The UC San Diego RFIC chip could lead to less expensive imagers for detecting concealed weapons.

Electrical engineers from the University of California, San Diego are using W-Band silicon-germanium (SiGe) radio frequency integrated circuits (RFICs) for passive millimeter-wave imaging. The resulting imaging systems would identify concealed weapons, help helicopters land during dust storms, and enable high-frequency data communications.

The new millimeter-wave amplifier system works at the same frequency and follows the same principles as security imaging systems now in use in airports. The new circuit is unique in that it uses standard silicon semiconductor technology, while today’s security imaging systems often rely on expensive gallium arsenide or indium phosphide amplifiers.

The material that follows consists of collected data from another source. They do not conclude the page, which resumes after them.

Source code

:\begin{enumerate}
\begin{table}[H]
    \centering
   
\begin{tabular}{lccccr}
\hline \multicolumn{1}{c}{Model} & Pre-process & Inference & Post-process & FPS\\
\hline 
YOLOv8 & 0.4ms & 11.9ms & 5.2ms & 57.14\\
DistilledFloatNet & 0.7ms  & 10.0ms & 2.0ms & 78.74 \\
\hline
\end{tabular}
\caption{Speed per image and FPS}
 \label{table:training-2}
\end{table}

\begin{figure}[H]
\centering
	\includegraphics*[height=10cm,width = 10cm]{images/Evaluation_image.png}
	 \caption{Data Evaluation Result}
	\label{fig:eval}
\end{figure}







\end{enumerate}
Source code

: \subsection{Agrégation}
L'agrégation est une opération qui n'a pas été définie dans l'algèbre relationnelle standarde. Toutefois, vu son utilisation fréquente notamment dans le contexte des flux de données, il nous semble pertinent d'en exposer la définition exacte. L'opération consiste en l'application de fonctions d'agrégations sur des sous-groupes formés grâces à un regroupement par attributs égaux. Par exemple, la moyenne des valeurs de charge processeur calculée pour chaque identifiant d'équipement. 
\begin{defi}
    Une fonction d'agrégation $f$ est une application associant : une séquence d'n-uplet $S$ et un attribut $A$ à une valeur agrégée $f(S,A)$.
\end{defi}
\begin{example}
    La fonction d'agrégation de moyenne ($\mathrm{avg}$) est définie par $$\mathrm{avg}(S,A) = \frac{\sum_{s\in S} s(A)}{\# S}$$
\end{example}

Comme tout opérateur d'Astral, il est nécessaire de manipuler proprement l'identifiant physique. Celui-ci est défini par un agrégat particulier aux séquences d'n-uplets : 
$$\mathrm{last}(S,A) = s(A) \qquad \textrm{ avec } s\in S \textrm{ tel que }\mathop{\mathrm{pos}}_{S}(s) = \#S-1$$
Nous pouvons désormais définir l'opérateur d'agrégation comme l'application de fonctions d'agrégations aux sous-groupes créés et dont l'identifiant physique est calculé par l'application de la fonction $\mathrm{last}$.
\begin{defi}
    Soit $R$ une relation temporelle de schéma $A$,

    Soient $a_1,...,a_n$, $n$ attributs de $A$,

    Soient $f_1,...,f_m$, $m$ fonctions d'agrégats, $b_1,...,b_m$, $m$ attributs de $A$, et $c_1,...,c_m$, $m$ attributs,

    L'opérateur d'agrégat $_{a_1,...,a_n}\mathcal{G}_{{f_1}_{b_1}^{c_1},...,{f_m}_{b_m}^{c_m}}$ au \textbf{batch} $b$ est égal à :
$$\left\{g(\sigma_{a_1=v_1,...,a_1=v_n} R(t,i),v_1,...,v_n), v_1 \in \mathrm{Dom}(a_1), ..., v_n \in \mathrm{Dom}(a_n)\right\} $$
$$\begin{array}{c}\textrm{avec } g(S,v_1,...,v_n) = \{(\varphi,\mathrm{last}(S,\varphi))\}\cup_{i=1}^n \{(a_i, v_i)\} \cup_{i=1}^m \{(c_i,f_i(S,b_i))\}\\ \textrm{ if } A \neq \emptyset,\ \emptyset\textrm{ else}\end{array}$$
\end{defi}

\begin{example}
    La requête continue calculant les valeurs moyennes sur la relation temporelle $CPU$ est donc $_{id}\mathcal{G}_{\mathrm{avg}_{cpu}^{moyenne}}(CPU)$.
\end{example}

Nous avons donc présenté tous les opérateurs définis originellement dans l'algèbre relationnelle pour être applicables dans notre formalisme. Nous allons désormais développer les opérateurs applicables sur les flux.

The circuit includes an antenna that can be used to capture radiation in the millimeter-wave frequency emitted from the human body and from objects under a person’s clothing. This radiation passes through clothing largely or completely unaffected. Imagers operating at millimeter waves are particularly useful because they can resolve images down to a millimeter scale, fine enough detail to identify small objects and separate items on a person’s body. Using signal processing, these kinds of scanners can put together a temperature map of a person’s body that includes any objects underneath the clothing.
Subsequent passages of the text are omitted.